Records from a data collection:
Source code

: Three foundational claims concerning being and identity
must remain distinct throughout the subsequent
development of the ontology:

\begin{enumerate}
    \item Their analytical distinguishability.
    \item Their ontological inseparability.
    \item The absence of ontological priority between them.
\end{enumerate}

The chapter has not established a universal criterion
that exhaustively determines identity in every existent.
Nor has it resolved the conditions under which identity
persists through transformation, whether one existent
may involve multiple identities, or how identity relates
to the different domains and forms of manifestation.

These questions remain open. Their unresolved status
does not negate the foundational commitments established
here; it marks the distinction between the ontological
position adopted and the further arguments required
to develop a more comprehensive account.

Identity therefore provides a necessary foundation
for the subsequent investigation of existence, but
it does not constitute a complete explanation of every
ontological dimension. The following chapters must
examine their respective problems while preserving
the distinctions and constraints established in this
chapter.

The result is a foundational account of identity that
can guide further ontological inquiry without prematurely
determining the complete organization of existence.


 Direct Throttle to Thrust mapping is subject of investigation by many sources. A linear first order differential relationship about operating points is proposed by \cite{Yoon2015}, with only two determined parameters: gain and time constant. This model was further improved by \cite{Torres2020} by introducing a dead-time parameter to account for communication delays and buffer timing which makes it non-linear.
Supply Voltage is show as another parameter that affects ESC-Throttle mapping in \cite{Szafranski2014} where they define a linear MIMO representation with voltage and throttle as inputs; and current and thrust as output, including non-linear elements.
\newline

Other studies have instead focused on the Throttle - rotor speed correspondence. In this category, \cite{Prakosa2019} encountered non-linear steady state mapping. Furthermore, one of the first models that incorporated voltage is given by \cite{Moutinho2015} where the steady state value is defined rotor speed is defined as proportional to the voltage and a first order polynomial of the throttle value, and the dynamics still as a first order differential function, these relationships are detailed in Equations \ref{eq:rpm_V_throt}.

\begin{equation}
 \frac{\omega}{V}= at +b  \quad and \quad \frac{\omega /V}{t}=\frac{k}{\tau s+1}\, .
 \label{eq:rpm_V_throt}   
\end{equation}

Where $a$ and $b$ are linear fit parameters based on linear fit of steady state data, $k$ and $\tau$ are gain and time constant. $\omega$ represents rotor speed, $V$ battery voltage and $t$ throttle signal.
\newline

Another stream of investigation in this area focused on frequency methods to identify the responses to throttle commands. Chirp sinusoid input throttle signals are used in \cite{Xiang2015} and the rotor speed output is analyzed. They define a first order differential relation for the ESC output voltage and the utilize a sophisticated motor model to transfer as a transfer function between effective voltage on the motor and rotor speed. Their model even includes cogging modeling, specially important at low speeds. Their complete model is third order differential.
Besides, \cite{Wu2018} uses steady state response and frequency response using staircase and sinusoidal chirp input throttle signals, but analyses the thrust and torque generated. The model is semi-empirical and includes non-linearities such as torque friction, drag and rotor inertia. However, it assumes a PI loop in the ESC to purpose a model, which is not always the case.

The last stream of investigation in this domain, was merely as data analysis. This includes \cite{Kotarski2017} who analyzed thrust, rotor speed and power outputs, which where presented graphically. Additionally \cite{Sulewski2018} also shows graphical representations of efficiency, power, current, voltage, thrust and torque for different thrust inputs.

**Work request:** Output the complete data verbatim.

**Task output:**
Source code

: Three foundational claims concerning being and identity
must remain distinct throughout the subsequent
development of the ontology:

\begin{enumerate}
    \item Their analytical distinguishability.
    \item Their ontological inseparability.
    \item The absence of ontological priority between them.
\end{enumerate}

The chapter has not established a universal criterion
that exhaustively determines identity in every existent.
Nor has it resolved the conditions under which identity
persists through transformation, whether one existent
may involve multiple identities, or how identity relates
to the different domains and forms of manifestation.

These questions remain open. Their unresolved status
does not negate the foundational commitments established
here; it marks the distinction between the ontological
position adopted and the further arguments required
to develop a more comprehensive account.

Identity therefore provides a necessary foundation
for the subsequent investigation of existence, but
it does not constitute a complete explanation of every
ontological dimension. The following chapters must
examine their respective problems while preserving
the distinctions and constraints established in this
chapter.

The result is a foundational account of identity that
can guide further ontological inquiry without prematurely
determining the complete organization of existence.


 Direct Throttle to Thrust mapping is subject of investigation by many sources. A linear first order differential relationship about operating points is proposed by \cite{Yoon2015}, with only two determined parameters: gain and time constant. This model was further improved by \cite{Torres2020} by introducing a dead-time parameter to account for communication delays and buffer timing which makes it non-linear.
Supply Voltage is show as another parameter that affects ESC-Throttle mapping in \cite{Szafranski2014} where they define a linear MIMO representation with voltage and throttle as inputs; and current and thrust as output, including non-linear elements.
\newline

Other studies have instead focused on the Throttle - rotor speed correspondence. In this category, \cite{Prakosa2019} encountered non-linear steady state mapping. Furthermore, one of the first models that incorporated voltage is given by \cite{Moutinho2015} where the steady state value is defined rotor speed is defined as proportional to the voltage and a first order polynomial of the throttle value, and the dynamics still as a first order differential function, these relationships are detailed in Equations \ref{eq:rpm_V_throt}.

\begin{equation}
 \frac{\omega}{V}= at +b  \quad and \quad \frac{\omega /V}{t}=\frac{k}{\tau s+1}\, .
 \label{eq:rpm_V_throt}   
\end{equation}

Where $a$ and $b$ are linear fit parameters based on linear fit of steady state data, $k$ and $\tau$ are gain and time constant. $\omega$ represents rotor speed, $V$ battery voltage and $t$ throttle signal.
\newline

Another stream of investigation in this area focused on frequency methods to identify the responses to throttle commands. Chirp sinusoid input throttle signals are used in \cite{Xiang2015} and the rotor speed output is analyzed. They define a first order differential relation for the ESC output voltage and the utilize a sophisticated motor model to transfer as a transfer function between effective voltage on the motor and rotor speed. Their model even includes cogging modeling, specially important at low speeds. Their complete model is third order differential.
Besides, \cite{Wu2018} uses steady state response and frequency response using staircase and sinusoidal chirp input throttle signals, but analyses the thrust and torque generated. The model is semi-empirical and includes non-linearities such as torque friction, drag and rotor inertia. However, it assumes a PI loop in the ESC to purpose a model, which is not always the case.

The last stream of investigation in this domain, was merely as data analysis. This includes \cite{Kotarski2017} who analyzed thrust, rotor speed and power outputs, which where presented graphically. Additionally \cite{Sulewski2018} also shows graphical representations of efficiency, power, current, voltage, thrust and torque for different thrust inputs.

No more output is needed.